Figure 3: Due to the “backward” nature of the select statement, IntelliSense can provide useful information.

A Peek Behind the Curtain

There are other interesting aspects of the select statement worth explaining. One of the fundamental questions of any select command has to be “what is the result set?”. In Visual FoxPro, result sets of select commands are cursors (in-memory tables). .NET does not have a native concept of a table or a cursor. At least not outside of ADO.NET, and LINQ aims to be more generic and not necessarily tied to ADO.NET. For this reason, the result set has to be something that is native to .NET, and there is only one option: An object. Every result produced by LINQ is an object of some sort. The object can be a DataSet or a DataTable, but in many cases it will just be an object that contains a list of other objects (a collection or an “enumerable” object).

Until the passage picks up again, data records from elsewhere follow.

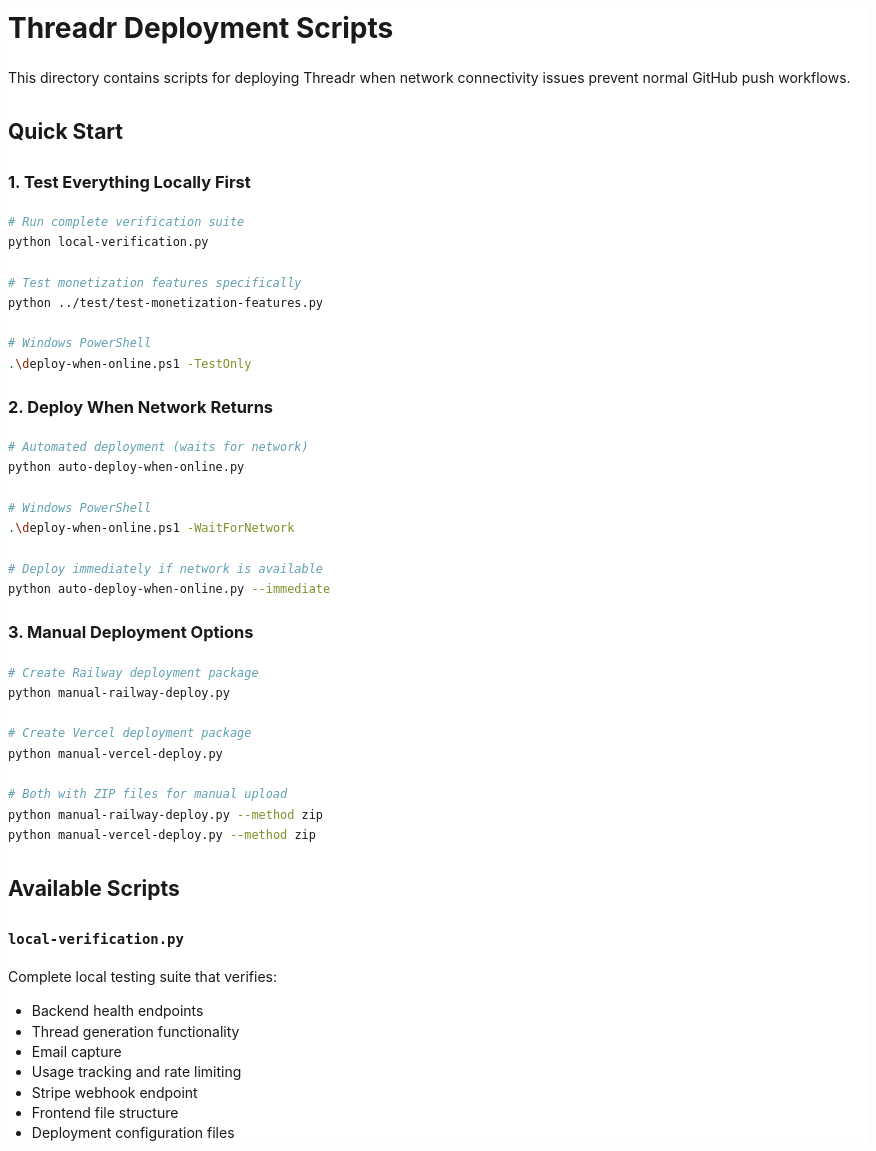 # Threadr Deployment Scripts

This directory contains scripts for deploying Threadr when network connectivity issues prevent normal GitHub push workflows.

## Quick Start

### 1. Test Everything Locally First
```bash
# Run complete verification suite
python local-verification.py

# Test monetization features specifically
python ../test/test-monetization-features.py

# Windows PowerShell
.\deploy-when-online.ps1 -TestOnly
```

### 2. Deploy When Network Returns
```bash
# Automated deployment (waits for network)
python auto-deploy-when-online.py

# Windows PowerShell
.\deploy-when-online.ps1 -WaitForNetwork

# Deploy immediately if network is available
python auto-deploy-when-online.py --immediate
```

### 3. Manual Deployment Options
```bash
# Create Railway deployment package
python manual-railway-deploy.py

# Create Vercel deployment package  
python manual-vercel-deploy.py

# Both with ZIP files for manual upload
python manual-railway-deploy.py --method zip
python manual-vercel-deploy.py --method zip
```

## Available Scripts

### `local-verification.py`
Complete local testing suite that verifies:
- Backend health endpoints
- Thread generation functionality
- Email capture
- Usage tracking and rate limiting
- Stripe webhook endpoint
- Frontend file structure
- Deployment configuration files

In the above example, the result set in fact is a collection of objects. Each of these objects has two properties: CompanyName, and ContactName. The observant reader faces a head-scratcher at this point: It makes sense that the result is a list of objects with two properties, but where do those objects come from? In other words: Objects are instances of classes, but where is the class used for these objects? Well, classes aren’t delivered by the stork. In object-oriented development there is a one commonly used way of creating classes: They are hand-coded in source code. However, it would be extremely inconvenient to hand-code a new class just because a query needs a certain object with certain properties to create a result set. For this reason, the compilers in the next release of Visual Studio introduce a new feature called “anonymous types”.

The idea behind anonymous types is rather simple: Whenever the developer uses a construct in code that implies the use of a class that only has properties (no methods), then the developer does not have to hand-code the class. Instead, the compiler will take on that task and create the class automatically behind the scenes. The name of the class is not known (hence the term “anonymous type”), but that is OK.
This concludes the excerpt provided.